Jesus of Nazareth is a carpenter in Roman-occupied Judea, torn between his own desires and his knowledge that God has a plan for him. His conflict results in self-loathing, and he collaborates with the Romans to crucify Jewish rebels.
Judas Iscariot, a friend of Jesus’ originally sent to kill him for collaboration, instead suspects that Jesus is the Messiah and asks him to lead a liberation war against the Romans. Jesus replies that his message is love of mankind; whereupon Judas joins Jesus in his ministry, but threatens to kill him if he strays from the purpose of rebellion. Jesus also has an undisclosed prior relationship with Mary Magdalene, a Jewish prostitute.
After saving Mary Magdalene from a mob gathered to stone her for prostitution and working on the sabbath, Jesus starts preaching. He acquires disciples, but remains uncertain of his role. He visits John the Baptist, who baptizes him, and the two discuss theology and politics. John’s primary goal is to gain freedom from the Romans, while Jesus maintains people should tend to matters of the spirit. Jesus then goes into the desert to test God’s connection to himself, where he is tempted by Satan, but resists and envisions himself with an axe, being instructed by John the Baptist in answer to Jesus’s dilemma of whether to choose the path of love (symbolized by the heart) or the path of violence (represented by the axe). Jesus returns from the desert to the home of Martha and Mary of Bethany, who restore him to health and attempt to persuade him that the way to please God is to have a home, a marriage, and children. Jesus then appears to his waiting disciples to tear out his own heart and invites them to follow him. With newfound confidence he performs various miracles and raises Lazarus from the dead.

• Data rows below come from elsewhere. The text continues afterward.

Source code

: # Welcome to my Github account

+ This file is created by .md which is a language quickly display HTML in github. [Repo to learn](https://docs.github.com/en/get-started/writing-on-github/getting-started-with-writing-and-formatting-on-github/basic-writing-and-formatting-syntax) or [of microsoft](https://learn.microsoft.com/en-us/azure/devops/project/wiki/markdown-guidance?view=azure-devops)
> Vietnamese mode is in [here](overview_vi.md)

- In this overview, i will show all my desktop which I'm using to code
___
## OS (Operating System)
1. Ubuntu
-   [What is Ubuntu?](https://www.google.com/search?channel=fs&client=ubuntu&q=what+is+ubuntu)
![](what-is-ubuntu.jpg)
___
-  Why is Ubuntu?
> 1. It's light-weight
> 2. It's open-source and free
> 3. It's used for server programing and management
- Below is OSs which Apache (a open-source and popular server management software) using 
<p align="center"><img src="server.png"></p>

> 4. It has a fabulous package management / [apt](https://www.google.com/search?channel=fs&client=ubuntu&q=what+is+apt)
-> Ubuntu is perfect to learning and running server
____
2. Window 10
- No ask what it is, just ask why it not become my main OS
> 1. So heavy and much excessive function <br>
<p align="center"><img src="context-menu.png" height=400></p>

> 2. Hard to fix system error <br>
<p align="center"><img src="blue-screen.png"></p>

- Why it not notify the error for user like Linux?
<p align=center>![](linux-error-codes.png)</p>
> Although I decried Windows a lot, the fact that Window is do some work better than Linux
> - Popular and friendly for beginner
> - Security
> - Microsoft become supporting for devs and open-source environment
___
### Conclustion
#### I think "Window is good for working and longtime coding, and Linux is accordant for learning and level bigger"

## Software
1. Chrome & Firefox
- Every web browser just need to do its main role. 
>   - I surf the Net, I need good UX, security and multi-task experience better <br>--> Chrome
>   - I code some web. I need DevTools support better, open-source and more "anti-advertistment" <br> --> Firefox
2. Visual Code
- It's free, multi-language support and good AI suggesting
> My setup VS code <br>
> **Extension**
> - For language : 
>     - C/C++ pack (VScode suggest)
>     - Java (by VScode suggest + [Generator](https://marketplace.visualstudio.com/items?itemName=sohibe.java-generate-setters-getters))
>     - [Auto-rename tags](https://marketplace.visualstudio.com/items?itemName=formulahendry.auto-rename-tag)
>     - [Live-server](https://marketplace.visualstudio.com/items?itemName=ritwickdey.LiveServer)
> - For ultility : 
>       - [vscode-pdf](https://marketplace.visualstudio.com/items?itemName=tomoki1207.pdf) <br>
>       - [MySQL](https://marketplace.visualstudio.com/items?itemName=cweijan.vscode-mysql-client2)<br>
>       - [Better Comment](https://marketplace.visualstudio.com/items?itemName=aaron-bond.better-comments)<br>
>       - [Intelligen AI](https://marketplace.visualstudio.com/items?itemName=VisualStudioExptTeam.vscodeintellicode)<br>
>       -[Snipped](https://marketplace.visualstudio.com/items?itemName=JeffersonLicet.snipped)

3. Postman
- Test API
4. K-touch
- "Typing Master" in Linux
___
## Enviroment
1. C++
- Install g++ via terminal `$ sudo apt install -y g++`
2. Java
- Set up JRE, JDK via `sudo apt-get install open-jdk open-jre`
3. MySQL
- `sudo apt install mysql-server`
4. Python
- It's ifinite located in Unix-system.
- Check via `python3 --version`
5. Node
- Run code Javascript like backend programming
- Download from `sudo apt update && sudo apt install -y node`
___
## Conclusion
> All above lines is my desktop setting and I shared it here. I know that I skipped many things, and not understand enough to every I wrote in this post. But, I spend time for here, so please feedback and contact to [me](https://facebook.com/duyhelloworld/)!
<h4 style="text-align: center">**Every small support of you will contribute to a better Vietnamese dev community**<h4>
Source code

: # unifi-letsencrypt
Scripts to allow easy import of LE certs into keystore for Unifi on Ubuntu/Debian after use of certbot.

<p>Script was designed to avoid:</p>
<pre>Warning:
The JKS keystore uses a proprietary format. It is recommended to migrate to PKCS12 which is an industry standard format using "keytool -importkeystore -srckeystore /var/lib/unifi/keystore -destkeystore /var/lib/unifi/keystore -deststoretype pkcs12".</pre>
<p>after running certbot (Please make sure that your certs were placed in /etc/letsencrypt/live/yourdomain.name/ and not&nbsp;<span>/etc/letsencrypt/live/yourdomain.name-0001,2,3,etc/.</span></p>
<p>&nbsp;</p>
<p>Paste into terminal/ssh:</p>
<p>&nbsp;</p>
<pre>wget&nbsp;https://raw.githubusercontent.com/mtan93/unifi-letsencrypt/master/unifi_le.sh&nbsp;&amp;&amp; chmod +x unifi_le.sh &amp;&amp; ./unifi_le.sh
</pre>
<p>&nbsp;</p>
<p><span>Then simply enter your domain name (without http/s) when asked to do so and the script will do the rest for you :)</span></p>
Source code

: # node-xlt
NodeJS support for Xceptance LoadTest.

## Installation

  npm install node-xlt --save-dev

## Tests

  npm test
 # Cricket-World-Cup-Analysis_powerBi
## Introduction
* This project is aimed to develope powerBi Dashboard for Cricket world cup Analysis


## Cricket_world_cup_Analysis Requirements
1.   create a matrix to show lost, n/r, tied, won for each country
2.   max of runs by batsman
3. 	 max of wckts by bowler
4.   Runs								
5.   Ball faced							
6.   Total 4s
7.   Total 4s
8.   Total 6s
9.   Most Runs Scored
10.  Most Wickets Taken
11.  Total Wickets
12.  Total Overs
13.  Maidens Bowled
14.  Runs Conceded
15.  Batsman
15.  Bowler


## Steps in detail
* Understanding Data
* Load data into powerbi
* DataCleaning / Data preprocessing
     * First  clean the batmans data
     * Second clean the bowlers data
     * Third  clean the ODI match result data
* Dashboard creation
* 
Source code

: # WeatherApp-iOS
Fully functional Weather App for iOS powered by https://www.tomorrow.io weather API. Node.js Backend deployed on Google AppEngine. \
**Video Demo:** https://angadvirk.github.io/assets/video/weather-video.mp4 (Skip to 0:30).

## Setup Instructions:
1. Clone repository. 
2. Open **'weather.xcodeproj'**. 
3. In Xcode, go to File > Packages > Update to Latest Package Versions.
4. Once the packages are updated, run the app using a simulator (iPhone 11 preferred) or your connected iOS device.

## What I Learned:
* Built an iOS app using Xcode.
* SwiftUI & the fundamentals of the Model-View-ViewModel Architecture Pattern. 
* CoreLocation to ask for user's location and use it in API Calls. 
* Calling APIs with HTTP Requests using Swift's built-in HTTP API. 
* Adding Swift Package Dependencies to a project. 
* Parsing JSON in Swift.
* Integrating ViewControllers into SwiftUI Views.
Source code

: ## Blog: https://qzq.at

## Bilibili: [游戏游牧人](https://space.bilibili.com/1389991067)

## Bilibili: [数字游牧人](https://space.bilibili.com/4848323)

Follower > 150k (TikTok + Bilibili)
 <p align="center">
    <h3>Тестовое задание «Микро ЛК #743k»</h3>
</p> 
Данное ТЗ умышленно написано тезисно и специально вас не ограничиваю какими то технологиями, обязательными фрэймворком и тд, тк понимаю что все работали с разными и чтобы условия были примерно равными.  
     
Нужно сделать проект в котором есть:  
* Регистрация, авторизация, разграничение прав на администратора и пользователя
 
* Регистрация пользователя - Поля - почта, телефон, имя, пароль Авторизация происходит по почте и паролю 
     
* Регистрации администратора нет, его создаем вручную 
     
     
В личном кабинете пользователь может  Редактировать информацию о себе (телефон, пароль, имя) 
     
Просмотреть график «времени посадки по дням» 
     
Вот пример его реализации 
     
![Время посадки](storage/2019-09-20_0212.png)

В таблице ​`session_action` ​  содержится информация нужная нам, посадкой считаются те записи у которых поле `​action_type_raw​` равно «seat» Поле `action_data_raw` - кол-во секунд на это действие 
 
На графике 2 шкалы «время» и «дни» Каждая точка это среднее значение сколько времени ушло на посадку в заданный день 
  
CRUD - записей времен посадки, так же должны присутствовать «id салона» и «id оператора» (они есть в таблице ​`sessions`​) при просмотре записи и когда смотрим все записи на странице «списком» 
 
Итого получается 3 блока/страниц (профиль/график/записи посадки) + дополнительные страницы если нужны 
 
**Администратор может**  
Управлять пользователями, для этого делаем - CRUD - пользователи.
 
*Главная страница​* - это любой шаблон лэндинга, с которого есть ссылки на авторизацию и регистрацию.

Eventually his ministry reaches Jerusalem, where Jesus performs the Cleansing of the Temple and leads a small army to capture the temple by force, but halts on the steps to await a sign from God. He begins bleeding from his hands, which he recognizes as a sign that he must die on the cross to bring salvation to mankind. Confiding in Judas, he persuades the latter to give him to the Romans, despite Judas’s inclination otherwise. Jesus convenes his disciples for Passover seder, whereupon Judas leads a contingent of soldiers to arrest Jesus in the garden of Gethsemane. Jesus turns himself over. Pontius Pilate confronts Jesus and tells him that he must be put to death because he represents a threat to the Roman Empire. Jesus is flogged, a crown of thorns is placed on his head and finally he is crucified.
While on the cross, Jesus converses with a young girl who claims to be his guardian angel. She tells him that although he is the Son of God, he is not the Messiah, and that God is pleased with him, and wants him to be happy. She brings him down off the cross and, invisible to others, takes him to Mary Magdalene, whom he marries. They are soon expecting a child and living an idyllic life; but she abruptly dies, and Jesus is consoled by his angel; next he takes Mary and Martha, the sisters of Lazarus, for his wives. He starts a family with them, having many children, and lives his life in peace.
Many years later, Jesus encounters the apostle Paul preaching about the Messiah, telling stories of Jesus’s resurrection and ascension to heaven. Jesus tries to tell Paul that he is the man about whom Paul has been preaching, and argues that salvation cannot be founded on lies. But Paul is unmoved, saying that even if his message is not the truth, it is what the world needs to hear, and nothing will stop him from proclaiming it.
Near the end of his life, an elderly Jesus calls his former disciples to his bed. Peter, Nathaniel, and a scarred John visit their master as Jerusalem is in the throes of the Jewish Rebellion against the Romans. Judas comes last and reveals that the youthful angel who released Jesus from the crucifixion is in fact Satan. Crawling back through the burning city of Jerusalem, Jesus reaches the site of his crucifixion and begs God to let him fulfill his purpose and to “let him be God’s son.”
Then Jesus finds himself on the cross once more, having overcome the “last temptation” of escaping death, being married and raising a family, and the ensuing disaster that would have consequently encompassed mankind. Naked and bloody, Jesus cries out in intense emotion as he dies, “It is accomplished!”, in realization that he has saved the soul of man. The screen flickers to white and the sound of triumphant bells tolling.